Macroscope | Pessimism over China’s economic recovery has gone too far
- In the past few weeks, concerns about the unevenness and durability of China’s post-Covid recovery have turned to despair
- This says more about inflated expectations at the start of the year than about the tepidness of recovery

In the past few weeks, the disappointment has turned to despair, exacerbated by signs consumer and business activity are losing momentum. Citigroup said China’s economy was “on the brink of a confidence trap”. Bank of America believes “there are growing signs that China’s economy is running out of steam”. Nomura went so far as to warn of the risk of a “downward spiral” and a “double dip”.

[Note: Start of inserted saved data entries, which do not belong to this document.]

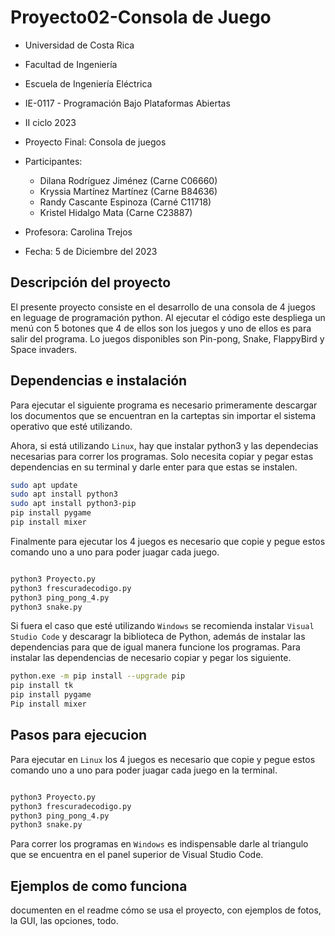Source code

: # Proyecto02-Consola de Juego
- Universidad de Costa Rica
- Facultad de Ingeniería
- Escuela de Ingeniería Eléctrica
- IE-0117 - Programación Bajo Plataformas Abiertas
- II ciclo 2023
- Proyecto Final: Consola de juegos
- Participantes:
  - Dilana Rodríguez Jiménez (Carne C06660)
  - Kryssia Martínez Martínez (Carne B84636)
  - Randy Cascante Espinoza (Carné C11718)
  - Kristel Hidalgo Mata (Carne C23887)
  
- Profesora: Carolina Trejos
- Fecha: 5 de Diciembre del 2023


## Descripción del proyecto
El presente proyecto consiste en el desarrollo de una consola de 4 juegos en leguage de programación python. Al ejecutar el código este despliega un menú con 5 botones que 4 de ellos son los juegos y uno de ellos es para salir del programa. Lo juegos disponibles son Pin-pong, Snake, FlappyBird y Space invaders. 





## Dependencias e instalación
Para ejecutar el siguiente programa es necesario primeramente descargar los documentos que se encuentran en la carteptas sin importar el sistema operativo que esté utilizando. 

Ahora, si está utilizando `Linux`, hay que instalar python3 y las dependecias necesarias para correr los programas. Solo necesita copiar y pegar estas dependencias en su terminal y darle enter para que estas se instalen.

```bash
sudo apt update
sudo apt install python3
sudo apt install python3-pip
pip install pygame 
pip install mixer
```
Finalmente para ejecutar los 4 juegos es necesario que copie y pegue estos comando uno a uno para poder juagar cada juego.

```bash

python3 Proyecto.py
python3 frescuradecodigo.py
python3 ping_pong_4.py
python3 snake.py

```


Si fuera el caso que esté utilizando `Windows` se recomienda instalar `Visual Studio Code` y descaragr la biblioteca de Python, además de instalar las dependencias para que de igual manera funcione los programas. Para instalar las dependencias de necesario copiar y pegar los siguiente.

```bash
python.exe -m pip install --upgrade pip
pip install tk
pip install pygame 
Pip install mixer
```


## Pasos para ejecucion

Para ejecutar en `Linux` los 4 juegos es necesario que copie y pegue estos comando uno a uno para poder juagar cada juego en la terminal.

```bash

python3 Proyecto.py
python3 frescuradecodigo.py
python3 ping_pong_4.py
python3 snake.py

```

Para correr los programas en `Windows` es indispensable darle al triangulo que se encuentra en el panel superior de Visual Studio Code.


## Ejemplos de como funciona
documenten en el readme cómo se usa el proyecto, con ejemplos de fotos, la GUI, las opciones, todo.

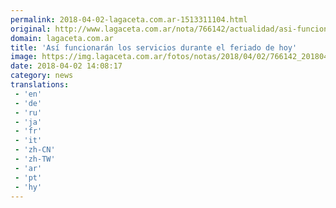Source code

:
 ```yaml
---
permalink: 2018-04-02-lagaceta.com.ar-1513311104.html
original: http://www.lagaceta.com.ar/nota/766142/actualidad/asi-funcionaran-servicios-durante-feriado-hoy.html
domain: lagaceta.com.ar
title: 'Así funcionarán los servicios durante el feriado de hoy'
image: https://img.lagaceta.com.ar/fotos/notas/2018/04/02/766142_20180402104515.jpg
date: 2018-04-02 14:08:17
category: news
translations: 
 - 'en'
 - 'de'
 - 'ru'
 - 'ja'
 - 'fr'
 - 'it'
 - 'zh-CN'
 - 'zh-TW'
 - 'ar'
 - 'pt'
 - 'hy'
---
```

Even the dwindling number of bullish strategists are having to defend their predictions more forcefully. In a report published on May 28, Morgan Stanley insisted that “China’s consumption recovery isn’t done yet; don’t get off the train too early”. It admitted, however, its clients were worried that consumption “was much weaker than anticipated” and that the slowdown had become “much more visible”.
However, the pessimism over China’s recovery has gone too far. While the economy is stuttering, it is hardly cratering. The scarring from the pandemic was underestimated, as were the domestic and external constraints on Chinese growth offsetting economic weakness elsewhere in the world. Yet, this says more about inflated expectations at the beginning of this year than it does about the tepidness of China’s recovery.